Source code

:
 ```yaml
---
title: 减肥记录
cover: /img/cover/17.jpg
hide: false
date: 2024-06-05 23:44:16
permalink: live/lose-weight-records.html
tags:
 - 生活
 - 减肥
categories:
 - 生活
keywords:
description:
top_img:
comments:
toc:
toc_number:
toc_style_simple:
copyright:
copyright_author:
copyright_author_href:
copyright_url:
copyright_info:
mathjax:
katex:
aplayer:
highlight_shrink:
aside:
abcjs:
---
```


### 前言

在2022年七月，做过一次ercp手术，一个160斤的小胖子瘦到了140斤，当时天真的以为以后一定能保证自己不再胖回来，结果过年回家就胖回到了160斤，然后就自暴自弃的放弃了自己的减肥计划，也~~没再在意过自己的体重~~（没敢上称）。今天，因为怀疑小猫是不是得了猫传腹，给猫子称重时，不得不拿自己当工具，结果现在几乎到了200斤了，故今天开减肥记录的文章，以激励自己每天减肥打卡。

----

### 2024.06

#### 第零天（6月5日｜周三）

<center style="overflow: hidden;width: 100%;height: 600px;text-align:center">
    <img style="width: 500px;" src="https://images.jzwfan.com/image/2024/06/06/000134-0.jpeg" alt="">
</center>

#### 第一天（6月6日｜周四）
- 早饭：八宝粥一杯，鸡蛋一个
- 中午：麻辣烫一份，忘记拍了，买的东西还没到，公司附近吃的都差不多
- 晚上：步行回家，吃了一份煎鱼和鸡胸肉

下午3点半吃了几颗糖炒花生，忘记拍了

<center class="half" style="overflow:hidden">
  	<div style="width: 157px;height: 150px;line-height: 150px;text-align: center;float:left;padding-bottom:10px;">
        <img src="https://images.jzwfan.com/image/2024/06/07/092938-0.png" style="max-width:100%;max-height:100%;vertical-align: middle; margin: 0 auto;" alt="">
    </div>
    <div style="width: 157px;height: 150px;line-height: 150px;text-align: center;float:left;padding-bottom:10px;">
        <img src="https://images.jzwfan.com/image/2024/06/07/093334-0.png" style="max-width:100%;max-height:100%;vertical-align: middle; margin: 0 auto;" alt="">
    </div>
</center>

Task prompt: Work out how many lines of the listing contain the string "overflow". Please reply with the number only.

Answer box: 2